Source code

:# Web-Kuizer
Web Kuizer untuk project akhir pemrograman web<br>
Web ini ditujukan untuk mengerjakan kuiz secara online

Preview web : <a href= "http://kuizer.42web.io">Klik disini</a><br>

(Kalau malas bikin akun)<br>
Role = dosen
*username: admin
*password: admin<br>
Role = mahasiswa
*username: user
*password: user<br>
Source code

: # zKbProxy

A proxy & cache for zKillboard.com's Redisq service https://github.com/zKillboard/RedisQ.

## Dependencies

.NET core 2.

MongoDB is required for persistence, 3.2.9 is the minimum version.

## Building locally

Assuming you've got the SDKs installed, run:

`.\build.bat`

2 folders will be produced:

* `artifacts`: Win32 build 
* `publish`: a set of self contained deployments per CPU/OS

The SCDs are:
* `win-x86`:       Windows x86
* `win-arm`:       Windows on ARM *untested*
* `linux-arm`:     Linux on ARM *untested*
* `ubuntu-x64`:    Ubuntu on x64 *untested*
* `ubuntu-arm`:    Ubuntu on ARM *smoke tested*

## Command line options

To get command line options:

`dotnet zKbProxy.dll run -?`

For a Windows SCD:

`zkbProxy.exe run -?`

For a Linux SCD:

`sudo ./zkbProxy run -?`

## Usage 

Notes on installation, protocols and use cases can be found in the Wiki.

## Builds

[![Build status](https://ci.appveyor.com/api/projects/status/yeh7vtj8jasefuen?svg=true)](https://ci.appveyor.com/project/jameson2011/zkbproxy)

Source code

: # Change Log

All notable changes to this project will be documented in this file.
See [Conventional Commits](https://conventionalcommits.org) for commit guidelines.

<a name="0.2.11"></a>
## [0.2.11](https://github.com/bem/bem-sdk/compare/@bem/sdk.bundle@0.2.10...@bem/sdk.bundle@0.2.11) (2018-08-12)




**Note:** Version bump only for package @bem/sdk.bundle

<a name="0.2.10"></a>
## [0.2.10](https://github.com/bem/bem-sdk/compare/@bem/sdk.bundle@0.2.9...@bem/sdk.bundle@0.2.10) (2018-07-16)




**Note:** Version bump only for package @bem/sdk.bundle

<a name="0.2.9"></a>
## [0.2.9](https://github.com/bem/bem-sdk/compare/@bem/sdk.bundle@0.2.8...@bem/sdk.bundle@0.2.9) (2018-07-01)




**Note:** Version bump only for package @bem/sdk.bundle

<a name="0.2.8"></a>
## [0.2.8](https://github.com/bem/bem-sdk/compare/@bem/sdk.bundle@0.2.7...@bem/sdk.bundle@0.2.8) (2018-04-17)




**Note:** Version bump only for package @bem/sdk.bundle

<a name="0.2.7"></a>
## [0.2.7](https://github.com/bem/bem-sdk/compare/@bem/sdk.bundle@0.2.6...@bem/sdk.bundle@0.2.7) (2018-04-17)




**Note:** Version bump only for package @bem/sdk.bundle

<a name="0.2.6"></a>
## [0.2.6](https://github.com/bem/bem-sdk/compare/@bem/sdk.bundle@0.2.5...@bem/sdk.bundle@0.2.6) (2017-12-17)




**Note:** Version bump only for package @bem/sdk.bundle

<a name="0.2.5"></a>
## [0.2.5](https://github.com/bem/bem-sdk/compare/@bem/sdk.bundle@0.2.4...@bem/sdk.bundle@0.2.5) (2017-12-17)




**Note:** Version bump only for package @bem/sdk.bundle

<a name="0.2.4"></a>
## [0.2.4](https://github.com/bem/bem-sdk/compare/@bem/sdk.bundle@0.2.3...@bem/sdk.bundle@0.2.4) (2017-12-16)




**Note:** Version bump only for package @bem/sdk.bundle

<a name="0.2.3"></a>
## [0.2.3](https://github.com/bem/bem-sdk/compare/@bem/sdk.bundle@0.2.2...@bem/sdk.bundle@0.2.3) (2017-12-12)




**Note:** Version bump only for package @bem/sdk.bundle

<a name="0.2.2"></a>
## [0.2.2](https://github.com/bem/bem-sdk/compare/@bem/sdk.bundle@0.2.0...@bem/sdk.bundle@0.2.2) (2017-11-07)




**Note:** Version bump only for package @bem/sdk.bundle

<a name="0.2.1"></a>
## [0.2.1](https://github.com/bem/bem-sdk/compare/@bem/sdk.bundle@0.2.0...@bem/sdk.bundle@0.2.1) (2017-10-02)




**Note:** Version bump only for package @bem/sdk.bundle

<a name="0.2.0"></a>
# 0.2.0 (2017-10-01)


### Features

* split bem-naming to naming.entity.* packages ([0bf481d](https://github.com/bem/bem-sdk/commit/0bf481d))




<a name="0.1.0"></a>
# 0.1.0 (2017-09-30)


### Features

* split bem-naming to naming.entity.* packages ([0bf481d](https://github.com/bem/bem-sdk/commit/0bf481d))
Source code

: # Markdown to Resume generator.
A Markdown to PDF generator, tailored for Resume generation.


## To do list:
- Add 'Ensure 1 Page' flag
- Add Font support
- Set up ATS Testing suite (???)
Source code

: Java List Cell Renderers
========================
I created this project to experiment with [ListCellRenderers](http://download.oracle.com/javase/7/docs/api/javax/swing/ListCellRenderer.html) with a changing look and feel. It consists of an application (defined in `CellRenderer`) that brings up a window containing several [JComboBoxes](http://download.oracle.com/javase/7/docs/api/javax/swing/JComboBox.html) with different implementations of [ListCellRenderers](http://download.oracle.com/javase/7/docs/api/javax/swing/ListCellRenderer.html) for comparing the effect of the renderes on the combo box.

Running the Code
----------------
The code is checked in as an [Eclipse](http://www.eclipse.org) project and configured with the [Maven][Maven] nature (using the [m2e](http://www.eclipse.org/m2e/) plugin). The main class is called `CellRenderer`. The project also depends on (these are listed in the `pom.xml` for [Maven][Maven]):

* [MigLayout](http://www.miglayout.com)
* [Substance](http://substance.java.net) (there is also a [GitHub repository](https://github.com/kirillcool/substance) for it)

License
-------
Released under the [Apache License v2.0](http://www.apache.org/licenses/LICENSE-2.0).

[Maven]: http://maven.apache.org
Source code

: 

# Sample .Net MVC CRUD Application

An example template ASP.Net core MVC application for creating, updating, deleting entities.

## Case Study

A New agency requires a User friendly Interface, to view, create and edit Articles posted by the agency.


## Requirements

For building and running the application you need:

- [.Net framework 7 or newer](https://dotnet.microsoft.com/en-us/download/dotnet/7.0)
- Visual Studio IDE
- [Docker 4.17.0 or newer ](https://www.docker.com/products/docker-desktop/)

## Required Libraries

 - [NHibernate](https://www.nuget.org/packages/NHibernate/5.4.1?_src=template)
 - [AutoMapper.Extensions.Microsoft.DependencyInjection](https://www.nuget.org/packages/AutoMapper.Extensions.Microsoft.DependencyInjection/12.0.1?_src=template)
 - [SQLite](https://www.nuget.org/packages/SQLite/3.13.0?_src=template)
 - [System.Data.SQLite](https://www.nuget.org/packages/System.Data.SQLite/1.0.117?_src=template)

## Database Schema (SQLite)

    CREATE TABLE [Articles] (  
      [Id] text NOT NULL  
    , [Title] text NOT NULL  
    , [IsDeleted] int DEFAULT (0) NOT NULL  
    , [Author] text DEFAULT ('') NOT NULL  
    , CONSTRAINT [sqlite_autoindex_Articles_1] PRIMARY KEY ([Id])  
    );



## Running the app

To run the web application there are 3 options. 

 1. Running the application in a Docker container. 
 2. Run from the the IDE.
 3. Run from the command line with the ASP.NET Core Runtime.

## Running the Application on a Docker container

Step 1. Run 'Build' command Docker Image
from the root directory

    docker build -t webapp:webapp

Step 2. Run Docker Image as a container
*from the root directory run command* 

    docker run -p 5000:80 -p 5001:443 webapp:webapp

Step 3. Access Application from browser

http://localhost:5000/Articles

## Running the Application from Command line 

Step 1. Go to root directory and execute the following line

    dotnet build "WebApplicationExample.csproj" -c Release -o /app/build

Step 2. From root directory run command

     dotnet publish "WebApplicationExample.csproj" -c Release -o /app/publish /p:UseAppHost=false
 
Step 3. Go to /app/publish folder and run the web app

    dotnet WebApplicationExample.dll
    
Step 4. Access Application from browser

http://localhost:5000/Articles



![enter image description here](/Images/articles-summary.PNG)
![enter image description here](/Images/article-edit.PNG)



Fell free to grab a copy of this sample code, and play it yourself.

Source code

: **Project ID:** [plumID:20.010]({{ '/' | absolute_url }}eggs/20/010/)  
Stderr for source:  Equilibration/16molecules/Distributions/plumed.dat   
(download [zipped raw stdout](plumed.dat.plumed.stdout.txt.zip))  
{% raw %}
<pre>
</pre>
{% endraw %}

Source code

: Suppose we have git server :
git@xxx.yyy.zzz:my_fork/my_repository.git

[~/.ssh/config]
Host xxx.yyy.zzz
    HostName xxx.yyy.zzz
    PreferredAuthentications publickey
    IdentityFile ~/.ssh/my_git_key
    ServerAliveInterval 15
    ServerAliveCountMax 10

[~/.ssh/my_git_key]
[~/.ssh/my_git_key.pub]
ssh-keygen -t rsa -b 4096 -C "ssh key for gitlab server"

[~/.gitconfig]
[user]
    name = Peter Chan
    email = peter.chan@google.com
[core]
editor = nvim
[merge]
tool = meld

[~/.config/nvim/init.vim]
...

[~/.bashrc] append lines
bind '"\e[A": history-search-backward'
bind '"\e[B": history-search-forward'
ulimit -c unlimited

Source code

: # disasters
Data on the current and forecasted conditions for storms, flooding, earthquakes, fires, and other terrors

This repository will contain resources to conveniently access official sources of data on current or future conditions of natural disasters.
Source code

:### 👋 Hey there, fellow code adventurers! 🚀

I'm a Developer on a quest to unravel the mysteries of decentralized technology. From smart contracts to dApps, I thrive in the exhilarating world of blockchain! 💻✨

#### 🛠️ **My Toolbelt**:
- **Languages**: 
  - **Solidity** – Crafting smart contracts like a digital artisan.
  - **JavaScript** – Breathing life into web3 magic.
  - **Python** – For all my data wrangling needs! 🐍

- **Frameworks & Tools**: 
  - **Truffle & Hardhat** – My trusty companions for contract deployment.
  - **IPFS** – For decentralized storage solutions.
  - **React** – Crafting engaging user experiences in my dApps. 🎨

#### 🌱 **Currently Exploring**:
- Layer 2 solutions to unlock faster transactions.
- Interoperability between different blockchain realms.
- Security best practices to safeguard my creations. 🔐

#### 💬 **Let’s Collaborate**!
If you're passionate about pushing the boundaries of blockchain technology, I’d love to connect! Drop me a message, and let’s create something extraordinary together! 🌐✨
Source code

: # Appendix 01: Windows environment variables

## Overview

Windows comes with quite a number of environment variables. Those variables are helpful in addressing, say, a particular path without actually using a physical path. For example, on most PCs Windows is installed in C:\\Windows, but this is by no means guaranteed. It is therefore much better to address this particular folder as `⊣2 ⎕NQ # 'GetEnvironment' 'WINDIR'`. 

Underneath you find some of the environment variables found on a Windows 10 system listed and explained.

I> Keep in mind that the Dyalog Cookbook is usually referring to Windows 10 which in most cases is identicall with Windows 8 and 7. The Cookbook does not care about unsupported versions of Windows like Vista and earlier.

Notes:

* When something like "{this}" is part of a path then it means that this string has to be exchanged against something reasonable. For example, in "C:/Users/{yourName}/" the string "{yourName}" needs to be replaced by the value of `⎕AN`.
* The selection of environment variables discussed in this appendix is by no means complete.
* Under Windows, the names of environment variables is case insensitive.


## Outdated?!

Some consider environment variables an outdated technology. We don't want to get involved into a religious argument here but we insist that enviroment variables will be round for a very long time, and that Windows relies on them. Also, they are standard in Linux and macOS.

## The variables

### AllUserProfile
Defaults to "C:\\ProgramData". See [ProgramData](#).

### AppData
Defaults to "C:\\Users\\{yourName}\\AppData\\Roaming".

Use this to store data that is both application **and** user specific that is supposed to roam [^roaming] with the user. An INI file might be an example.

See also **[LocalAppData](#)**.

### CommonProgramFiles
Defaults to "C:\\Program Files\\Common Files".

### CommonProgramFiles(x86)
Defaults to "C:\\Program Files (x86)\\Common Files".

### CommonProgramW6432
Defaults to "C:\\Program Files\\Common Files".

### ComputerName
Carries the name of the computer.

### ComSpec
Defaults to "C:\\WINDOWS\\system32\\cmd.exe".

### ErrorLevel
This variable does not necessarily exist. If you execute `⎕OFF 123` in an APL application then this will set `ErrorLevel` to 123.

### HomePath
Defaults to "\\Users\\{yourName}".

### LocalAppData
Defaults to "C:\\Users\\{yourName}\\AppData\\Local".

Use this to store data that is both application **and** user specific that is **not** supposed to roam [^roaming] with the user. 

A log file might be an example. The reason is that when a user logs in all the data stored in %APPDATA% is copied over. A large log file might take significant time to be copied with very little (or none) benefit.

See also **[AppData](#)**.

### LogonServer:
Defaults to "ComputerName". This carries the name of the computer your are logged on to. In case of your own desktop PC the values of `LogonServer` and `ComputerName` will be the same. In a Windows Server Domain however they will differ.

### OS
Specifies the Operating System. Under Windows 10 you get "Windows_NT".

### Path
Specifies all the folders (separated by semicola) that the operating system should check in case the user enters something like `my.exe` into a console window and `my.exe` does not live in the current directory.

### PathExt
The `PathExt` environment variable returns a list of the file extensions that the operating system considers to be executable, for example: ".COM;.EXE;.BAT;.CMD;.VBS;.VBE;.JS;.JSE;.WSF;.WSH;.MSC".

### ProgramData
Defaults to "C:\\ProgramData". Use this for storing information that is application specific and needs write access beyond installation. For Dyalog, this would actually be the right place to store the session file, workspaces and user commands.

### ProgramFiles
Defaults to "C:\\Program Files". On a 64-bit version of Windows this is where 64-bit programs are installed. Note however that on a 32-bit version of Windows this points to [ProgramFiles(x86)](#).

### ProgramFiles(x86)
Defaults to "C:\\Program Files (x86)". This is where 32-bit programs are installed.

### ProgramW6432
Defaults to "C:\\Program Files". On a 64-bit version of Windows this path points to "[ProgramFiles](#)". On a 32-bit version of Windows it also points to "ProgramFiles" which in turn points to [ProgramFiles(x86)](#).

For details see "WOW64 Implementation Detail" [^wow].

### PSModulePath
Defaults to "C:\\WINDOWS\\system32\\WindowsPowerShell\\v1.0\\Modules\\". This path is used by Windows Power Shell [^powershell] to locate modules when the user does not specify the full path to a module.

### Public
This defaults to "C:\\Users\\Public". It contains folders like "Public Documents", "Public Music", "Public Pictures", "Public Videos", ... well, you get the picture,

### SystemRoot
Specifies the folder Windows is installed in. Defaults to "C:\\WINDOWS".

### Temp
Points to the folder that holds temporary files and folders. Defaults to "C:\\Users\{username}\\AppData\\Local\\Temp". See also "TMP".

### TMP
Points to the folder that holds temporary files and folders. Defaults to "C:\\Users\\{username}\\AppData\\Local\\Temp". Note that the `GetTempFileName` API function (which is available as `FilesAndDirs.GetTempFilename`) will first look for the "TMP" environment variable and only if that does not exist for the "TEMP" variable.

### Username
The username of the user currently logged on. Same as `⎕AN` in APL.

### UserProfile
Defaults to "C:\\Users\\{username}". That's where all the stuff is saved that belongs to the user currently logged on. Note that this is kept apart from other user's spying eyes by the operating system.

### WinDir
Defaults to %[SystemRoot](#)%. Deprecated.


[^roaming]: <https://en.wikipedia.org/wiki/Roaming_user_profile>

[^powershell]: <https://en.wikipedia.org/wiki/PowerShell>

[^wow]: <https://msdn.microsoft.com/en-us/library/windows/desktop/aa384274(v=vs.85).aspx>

+++

### Aim of the exercise:
Search the records above for the string "actually". Copy every line that contains it.

### Answer box:
Windows comes with quite a number of environment variables. Those variables are helpful in addressing, say, a particular path without actually using a physical path. For example, on most PCs Windows is installed in C:\\Windows, but this is by no means guaranteed. It is therefore much better to address this particular folder as `⊣2 ⎕NQ # 'GetEnvironment' 'WINDIR'`. 
Defaults to "C:\\ProgramData". Use this for storing information that is application specific and needs write access beyond installation. For Dyalog, this would actually be the right place to store the session file, workspaces and user commands.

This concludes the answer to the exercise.